→ Material for this task:

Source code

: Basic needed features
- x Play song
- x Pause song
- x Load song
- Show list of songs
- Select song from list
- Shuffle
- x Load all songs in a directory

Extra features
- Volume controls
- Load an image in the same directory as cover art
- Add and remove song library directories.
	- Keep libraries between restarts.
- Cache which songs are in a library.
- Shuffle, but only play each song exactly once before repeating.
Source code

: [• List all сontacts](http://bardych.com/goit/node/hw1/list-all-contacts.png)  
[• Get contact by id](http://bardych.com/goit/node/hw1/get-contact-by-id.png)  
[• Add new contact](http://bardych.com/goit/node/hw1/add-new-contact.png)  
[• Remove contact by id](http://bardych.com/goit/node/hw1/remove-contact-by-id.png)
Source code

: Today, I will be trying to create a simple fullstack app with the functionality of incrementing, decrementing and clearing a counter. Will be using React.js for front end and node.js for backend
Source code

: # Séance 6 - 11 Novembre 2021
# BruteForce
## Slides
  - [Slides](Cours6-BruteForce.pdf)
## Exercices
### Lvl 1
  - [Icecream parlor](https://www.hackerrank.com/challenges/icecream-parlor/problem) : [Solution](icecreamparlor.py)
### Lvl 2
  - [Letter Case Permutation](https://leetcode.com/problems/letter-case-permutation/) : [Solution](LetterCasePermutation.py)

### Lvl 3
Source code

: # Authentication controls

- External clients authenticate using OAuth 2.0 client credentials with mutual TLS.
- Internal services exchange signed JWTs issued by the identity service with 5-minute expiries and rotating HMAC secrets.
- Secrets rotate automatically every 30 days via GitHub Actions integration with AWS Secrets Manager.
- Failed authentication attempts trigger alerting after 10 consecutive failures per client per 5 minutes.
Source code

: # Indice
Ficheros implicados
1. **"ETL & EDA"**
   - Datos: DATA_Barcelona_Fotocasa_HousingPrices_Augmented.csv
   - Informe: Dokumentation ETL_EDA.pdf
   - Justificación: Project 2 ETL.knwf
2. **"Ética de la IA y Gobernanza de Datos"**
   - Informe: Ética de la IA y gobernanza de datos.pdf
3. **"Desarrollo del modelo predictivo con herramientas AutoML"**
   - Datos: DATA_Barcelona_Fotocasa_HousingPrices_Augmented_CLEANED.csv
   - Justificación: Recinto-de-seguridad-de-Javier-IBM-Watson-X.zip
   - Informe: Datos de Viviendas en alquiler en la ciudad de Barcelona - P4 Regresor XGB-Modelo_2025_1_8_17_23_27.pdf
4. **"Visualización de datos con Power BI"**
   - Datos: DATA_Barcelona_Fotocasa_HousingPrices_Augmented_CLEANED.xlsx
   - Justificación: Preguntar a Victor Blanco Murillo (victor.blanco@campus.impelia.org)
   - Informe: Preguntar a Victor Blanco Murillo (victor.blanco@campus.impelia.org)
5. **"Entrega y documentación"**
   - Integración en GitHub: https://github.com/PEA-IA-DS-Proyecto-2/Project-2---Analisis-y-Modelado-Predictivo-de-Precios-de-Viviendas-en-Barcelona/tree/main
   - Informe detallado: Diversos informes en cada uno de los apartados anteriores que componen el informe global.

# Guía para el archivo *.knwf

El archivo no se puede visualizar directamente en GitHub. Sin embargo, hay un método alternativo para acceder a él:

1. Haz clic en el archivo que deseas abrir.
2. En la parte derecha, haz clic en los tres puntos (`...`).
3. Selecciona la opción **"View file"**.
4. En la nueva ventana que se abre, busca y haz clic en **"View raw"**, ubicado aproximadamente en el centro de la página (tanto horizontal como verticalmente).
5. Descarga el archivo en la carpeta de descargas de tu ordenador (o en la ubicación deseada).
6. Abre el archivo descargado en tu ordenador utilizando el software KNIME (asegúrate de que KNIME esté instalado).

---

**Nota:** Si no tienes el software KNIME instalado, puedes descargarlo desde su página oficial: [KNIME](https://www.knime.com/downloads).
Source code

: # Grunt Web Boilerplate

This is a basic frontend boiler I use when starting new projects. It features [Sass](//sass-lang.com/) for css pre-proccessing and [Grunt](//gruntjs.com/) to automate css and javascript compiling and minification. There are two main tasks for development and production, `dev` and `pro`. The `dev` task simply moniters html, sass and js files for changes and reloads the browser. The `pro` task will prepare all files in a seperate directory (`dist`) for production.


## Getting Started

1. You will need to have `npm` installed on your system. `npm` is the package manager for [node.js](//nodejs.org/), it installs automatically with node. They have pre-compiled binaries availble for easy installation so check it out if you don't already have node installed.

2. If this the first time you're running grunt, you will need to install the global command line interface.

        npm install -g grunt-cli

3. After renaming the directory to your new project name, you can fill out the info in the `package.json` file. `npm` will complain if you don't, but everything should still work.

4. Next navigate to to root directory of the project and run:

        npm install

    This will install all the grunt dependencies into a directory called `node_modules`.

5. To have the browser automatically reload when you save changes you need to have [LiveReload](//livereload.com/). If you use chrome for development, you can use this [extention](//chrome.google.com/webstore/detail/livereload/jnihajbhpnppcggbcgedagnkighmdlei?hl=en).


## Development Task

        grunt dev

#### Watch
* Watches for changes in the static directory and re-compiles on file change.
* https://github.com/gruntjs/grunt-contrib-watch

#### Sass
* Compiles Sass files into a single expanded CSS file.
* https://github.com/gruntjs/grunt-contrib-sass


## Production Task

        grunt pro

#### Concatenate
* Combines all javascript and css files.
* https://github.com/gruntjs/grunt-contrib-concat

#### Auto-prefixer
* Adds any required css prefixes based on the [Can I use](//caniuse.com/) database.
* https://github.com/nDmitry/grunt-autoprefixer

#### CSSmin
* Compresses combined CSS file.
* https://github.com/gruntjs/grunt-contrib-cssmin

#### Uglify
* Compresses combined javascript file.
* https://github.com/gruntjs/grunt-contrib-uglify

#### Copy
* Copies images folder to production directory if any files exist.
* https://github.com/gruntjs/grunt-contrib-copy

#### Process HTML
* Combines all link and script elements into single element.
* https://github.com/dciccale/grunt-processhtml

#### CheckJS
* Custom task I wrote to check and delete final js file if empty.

→ Aim of the task:
Look through the entries and return each line that has the word "Murillo" in it.

→ Reply to the task:
   - Justificación: Preguntar a Victor Blanco Murillo (victor.blanco@campus.impelia.org)
   - Informe: Preguntar a Victor Blanco Murillo (victor.blanco@campus.impelia.org)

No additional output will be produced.